#### Exercise instructions:
Determine the number of lines in the data that contain "在这个示例中", and write only that number.

□ □ □

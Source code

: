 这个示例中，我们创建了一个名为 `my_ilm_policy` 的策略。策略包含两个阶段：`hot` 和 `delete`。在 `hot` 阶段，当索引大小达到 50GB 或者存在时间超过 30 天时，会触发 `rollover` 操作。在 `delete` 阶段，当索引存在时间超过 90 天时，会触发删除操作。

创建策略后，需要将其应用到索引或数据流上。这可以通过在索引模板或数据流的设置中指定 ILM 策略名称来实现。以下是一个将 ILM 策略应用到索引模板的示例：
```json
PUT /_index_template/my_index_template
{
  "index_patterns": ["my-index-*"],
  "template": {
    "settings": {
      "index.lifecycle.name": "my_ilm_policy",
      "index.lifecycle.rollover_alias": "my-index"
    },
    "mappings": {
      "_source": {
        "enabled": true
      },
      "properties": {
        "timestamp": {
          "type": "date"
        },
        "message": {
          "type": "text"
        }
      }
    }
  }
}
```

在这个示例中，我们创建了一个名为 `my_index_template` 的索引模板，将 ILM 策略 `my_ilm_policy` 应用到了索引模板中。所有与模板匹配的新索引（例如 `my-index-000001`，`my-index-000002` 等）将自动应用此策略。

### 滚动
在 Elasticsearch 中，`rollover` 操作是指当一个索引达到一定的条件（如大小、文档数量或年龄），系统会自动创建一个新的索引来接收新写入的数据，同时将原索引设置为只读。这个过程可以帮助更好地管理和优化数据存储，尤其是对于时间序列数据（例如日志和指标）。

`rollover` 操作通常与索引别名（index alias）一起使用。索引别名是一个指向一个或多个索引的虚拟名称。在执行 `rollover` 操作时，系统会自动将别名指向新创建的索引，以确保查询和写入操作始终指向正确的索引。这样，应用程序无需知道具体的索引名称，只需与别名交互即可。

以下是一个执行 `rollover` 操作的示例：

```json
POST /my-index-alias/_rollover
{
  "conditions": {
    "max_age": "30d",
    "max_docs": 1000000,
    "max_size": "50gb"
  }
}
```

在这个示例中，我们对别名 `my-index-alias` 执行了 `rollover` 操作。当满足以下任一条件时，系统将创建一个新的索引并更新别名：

□ □ □

#### Exercise output:
2